• **YOUR ASSIGNMENT**
Would you please transcribe, exactly as written, the lines of the entries below starting at the one that holds "from another repository" and ending at the one that holds "most elegant way).", both included?

• **SUPPLIED ENTRIES**

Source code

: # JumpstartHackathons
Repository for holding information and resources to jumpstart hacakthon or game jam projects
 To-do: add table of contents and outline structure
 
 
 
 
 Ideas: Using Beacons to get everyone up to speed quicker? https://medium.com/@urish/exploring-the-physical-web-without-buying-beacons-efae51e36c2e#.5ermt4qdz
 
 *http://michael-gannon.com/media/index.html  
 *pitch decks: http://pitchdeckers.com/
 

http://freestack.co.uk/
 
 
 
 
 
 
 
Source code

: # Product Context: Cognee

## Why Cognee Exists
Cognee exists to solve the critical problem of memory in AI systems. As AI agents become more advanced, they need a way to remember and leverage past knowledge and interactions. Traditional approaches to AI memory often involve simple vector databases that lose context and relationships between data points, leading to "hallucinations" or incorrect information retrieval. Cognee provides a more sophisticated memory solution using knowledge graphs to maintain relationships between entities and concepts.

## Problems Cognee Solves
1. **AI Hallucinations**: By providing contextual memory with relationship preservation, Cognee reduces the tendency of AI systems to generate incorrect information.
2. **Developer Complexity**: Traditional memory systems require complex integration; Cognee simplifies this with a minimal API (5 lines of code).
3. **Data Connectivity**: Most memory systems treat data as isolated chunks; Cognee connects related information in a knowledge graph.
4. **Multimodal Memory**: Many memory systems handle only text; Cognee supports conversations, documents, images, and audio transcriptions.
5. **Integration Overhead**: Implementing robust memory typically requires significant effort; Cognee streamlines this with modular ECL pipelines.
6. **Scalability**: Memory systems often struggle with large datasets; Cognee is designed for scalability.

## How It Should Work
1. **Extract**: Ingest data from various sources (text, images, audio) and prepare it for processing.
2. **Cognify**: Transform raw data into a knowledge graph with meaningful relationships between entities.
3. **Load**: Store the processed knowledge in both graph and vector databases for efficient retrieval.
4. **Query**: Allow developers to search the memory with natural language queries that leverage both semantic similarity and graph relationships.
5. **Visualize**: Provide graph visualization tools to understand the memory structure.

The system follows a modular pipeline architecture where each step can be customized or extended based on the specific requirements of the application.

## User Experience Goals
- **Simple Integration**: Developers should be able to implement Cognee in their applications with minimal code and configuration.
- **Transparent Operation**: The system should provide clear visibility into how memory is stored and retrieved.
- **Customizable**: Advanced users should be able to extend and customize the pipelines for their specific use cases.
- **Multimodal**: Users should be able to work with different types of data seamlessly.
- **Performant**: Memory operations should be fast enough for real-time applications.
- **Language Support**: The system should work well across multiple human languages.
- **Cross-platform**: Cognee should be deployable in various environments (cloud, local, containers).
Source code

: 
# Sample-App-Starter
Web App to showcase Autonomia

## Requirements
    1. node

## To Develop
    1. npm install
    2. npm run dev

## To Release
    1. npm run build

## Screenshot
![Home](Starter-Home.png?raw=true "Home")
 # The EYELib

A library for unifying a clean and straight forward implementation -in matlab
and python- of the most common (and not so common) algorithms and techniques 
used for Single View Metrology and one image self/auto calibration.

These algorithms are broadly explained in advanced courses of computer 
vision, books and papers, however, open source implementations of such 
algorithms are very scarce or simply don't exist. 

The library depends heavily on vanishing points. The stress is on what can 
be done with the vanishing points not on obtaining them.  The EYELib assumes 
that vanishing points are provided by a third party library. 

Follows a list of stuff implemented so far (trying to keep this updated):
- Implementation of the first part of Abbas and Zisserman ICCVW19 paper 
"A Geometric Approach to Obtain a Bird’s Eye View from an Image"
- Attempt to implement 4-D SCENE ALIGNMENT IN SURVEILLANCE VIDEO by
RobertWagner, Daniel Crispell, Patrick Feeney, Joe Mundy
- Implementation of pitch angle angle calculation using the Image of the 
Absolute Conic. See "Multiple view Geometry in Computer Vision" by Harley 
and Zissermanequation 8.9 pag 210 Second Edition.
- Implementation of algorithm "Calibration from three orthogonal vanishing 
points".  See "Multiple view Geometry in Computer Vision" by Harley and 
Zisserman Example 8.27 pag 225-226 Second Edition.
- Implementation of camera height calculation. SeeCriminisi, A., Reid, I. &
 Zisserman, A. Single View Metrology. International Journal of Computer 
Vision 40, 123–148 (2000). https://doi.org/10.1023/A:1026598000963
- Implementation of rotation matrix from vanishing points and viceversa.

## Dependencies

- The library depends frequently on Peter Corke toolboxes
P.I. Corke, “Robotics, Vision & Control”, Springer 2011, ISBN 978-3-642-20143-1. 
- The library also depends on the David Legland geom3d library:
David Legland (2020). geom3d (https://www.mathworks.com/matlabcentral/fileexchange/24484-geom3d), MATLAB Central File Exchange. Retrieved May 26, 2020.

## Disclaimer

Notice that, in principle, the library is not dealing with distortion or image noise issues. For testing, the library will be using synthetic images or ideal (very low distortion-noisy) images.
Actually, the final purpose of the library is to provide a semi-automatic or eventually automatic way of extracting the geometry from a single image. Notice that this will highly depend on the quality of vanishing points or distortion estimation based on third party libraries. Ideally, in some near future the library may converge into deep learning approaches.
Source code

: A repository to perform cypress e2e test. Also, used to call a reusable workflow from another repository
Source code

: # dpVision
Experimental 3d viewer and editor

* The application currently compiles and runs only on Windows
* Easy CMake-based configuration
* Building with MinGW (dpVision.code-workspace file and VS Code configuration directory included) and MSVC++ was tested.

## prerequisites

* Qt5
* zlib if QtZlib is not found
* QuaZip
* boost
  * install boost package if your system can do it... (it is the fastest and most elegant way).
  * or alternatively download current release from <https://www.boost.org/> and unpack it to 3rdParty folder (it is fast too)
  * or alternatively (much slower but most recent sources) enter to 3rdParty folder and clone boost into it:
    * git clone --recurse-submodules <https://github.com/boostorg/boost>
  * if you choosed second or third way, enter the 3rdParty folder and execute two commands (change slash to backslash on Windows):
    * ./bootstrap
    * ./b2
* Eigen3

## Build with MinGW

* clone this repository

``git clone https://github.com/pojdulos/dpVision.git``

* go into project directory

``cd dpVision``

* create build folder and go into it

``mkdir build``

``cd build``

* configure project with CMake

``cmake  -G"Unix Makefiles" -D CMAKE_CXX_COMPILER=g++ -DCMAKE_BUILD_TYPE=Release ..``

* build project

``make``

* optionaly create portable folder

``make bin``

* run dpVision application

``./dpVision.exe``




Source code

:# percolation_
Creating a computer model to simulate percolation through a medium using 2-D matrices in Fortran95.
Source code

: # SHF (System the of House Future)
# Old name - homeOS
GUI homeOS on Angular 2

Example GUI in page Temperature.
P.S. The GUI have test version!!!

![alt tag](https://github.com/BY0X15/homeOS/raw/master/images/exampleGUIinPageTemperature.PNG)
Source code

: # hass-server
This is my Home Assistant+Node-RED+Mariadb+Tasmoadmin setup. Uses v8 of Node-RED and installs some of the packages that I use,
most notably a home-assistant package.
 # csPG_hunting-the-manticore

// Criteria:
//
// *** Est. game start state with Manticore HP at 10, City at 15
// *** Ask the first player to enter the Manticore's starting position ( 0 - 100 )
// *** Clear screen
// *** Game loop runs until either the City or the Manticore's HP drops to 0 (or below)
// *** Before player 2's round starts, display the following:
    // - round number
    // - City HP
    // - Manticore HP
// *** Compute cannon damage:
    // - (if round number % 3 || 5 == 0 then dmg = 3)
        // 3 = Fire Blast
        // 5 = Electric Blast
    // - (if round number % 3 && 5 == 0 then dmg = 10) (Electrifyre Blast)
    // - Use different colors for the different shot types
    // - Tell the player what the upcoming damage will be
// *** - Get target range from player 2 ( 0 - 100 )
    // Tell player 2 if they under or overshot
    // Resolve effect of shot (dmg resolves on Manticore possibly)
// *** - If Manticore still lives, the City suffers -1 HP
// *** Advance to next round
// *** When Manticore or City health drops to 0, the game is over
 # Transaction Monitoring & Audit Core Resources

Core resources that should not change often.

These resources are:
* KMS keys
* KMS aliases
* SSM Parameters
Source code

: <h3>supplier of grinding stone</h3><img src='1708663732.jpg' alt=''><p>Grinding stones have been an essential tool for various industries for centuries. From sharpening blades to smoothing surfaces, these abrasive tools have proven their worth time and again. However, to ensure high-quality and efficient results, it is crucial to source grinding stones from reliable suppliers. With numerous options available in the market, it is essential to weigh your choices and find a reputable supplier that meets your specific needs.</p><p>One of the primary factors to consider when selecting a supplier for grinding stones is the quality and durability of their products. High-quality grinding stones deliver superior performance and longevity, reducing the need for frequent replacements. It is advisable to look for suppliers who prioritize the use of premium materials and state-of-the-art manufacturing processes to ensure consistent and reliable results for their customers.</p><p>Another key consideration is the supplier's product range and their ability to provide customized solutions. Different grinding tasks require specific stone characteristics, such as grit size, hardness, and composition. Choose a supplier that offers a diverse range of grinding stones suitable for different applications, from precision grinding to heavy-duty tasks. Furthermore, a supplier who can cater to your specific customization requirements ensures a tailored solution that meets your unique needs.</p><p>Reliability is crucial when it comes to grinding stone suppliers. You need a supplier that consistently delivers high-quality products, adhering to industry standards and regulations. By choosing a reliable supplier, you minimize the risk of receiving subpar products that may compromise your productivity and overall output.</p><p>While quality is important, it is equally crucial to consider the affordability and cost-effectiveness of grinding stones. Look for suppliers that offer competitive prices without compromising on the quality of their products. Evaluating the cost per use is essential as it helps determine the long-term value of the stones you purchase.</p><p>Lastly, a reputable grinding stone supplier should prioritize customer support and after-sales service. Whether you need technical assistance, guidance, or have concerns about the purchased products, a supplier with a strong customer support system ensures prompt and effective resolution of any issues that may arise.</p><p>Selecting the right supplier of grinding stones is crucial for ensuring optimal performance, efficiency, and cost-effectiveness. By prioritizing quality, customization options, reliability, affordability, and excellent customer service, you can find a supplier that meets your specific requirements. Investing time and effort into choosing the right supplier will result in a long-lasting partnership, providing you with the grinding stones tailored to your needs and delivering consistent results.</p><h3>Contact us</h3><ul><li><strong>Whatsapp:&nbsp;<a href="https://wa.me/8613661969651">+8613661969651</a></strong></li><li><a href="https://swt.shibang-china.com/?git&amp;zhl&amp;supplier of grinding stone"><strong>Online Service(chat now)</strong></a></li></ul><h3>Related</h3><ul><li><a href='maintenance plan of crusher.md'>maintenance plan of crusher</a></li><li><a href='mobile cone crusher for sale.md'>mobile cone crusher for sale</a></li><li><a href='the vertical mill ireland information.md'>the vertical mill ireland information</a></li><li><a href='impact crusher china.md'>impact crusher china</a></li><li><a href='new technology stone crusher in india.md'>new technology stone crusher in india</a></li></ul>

• **RESPONSE BELOW**
: A repository to perform cypress e2e test. Also, used to call a reusable workflow from another repository
Source code

: # dpVision
Experimental 3d viewer and editor

* The application currently compiles and runs only on Windows
* Easy CMake-based configuration
* Building with MinGW (dpVision.code-workspace file and VS Code configuration directory included) and MSVC++ was tested.

## prerequisites

* Qt5
* zlib if QtZlib is not found
* QuaZip
* boost
  * install boost package if your system can do it... (it is the fastest and most elegant way).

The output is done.